Problème d’intendance, la tonne de bananes embarquée aux Canaries a mûri d’un seul coup. Comme le cuisinier a horreur de jeter, on est mis au régime, sans jeu de mot, de la banane sous toutes ses formes, purée, tarte, compote, pâté, confits, sautée, frite, avec rhum, sans rhum, et j’en oublie ; un exploit culinaire.
Après une semaine de temps désagréable, nous en sommes à remonter le canal de Mozambique. Vient le temps des aveux ! Le Patron convoque, l’un après l’autre, les membres de l’équipage. Il s’agit de leur avouer dans quelle galère il les a embarqués, et pourquoi. Le chef s’est mis au garde-à-vous en disant : « Si c’est pour la France ! », puis est ressorti l’air décidé. Lucien, le mécano, exultait, il a fallu tempérer son enthousiasme. Pour Rémy, ce fut plus long, il l’a pris moins bien que ses collègues, mais le choix était restreint. Bobby, pas tout à fait ignare, s’attendait à un coup tordu : il est enchanté, ça manquait à sa collection de conneries, il repart sur ses souvenirs des îles car, bien sûr, il connaît le coin.

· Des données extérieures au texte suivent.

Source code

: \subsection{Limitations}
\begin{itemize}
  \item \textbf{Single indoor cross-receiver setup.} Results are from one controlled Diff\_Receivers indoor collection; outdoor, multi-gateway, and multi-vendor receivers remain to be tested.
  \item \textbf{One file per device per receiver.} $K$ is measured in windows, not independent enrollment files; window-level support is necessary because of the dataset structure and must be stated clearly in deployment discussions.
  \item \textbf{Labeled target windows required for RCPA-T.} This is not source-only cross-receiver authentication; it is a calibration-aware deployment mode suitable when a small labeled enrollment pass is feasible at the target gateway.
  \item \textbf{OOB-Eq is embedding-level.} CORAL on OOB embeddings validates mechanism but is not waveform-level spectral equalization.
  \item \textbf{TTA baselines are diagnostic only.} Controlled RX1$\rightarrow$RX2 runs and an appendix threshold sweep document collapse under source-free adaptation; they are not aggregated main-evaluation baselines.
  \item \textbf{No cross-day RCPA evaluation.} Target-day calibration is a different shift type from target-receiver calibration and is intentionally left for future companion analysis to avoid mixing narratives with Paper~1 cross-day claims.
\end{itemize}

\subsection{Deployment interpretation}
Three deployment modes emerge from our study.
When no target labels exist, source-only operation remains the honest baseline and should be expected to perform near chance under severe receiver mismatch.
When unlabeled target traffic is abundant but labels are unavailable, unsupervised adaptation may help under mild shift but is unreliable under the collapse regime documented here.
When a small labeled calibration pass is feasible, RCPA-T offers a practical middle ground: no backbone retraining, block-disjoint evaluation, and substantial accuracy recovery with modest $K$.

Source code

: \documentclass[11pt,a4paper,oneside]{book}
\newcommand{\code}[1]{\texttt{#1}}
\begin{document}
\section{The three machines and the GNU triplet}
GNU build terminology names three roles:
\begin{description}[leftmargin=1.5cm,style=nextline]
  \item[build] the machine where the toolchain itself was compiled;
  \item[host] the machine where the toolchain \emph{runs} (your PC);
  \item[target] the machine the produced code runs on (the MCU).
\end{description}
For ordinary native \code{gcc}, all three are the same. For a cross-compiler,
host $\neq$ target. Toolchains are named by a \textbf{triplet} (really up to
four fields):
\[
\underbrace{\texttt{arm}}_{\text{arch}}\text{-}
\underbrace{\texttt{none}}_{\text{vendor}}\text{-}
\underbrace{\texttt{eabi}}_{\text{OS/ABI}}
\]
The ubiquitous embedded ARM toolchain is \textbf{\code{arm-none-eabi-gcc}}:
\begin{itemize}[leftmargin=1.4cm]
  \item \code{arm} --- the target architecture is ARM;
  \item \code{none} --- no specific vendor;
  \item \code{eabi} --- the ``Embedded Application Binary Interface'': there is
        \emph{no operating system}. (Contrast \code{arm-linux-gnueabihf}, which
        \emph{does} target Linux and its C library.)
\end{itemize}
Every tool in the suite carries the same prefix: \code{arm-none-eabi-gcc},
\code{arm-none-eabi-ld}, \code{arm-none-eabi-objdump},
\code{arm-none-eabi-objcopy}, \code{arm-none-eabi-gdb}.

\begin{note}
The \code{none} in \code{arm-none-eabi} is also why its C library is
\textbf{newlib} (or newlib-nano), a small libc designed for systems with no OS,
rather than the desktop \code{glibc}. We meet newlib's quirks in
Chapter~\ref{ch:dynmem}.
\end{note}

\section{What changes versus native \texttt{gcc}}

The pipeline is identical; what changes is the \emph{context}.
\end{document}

Maintenant que le masque est jeté, une ambiance différente s’installe, on ne se regarde plus de la même façon. Les énormes pneumatiques ‘Sillinger’ sont montés et équipés, leurs moteurs se rodent dans le bac installé à cet effet. Distribution des équipements ; ça occupera les gars un moment, on n’a pas fini de croiser des types en tenue noire dans les coursives, c’est l’innovation. Les groupes vont être formés et instruits de leurs missions respectives ; ils se succèdent dans le ‘labo’ au tableau noir et devant des plans divers. Van, le mécano, a tenu garnison étant légionnaire au camp de Voidjou, qui est un des objectifs ; le Vieux, Roger et Gérard, connaissent déjà les lieux.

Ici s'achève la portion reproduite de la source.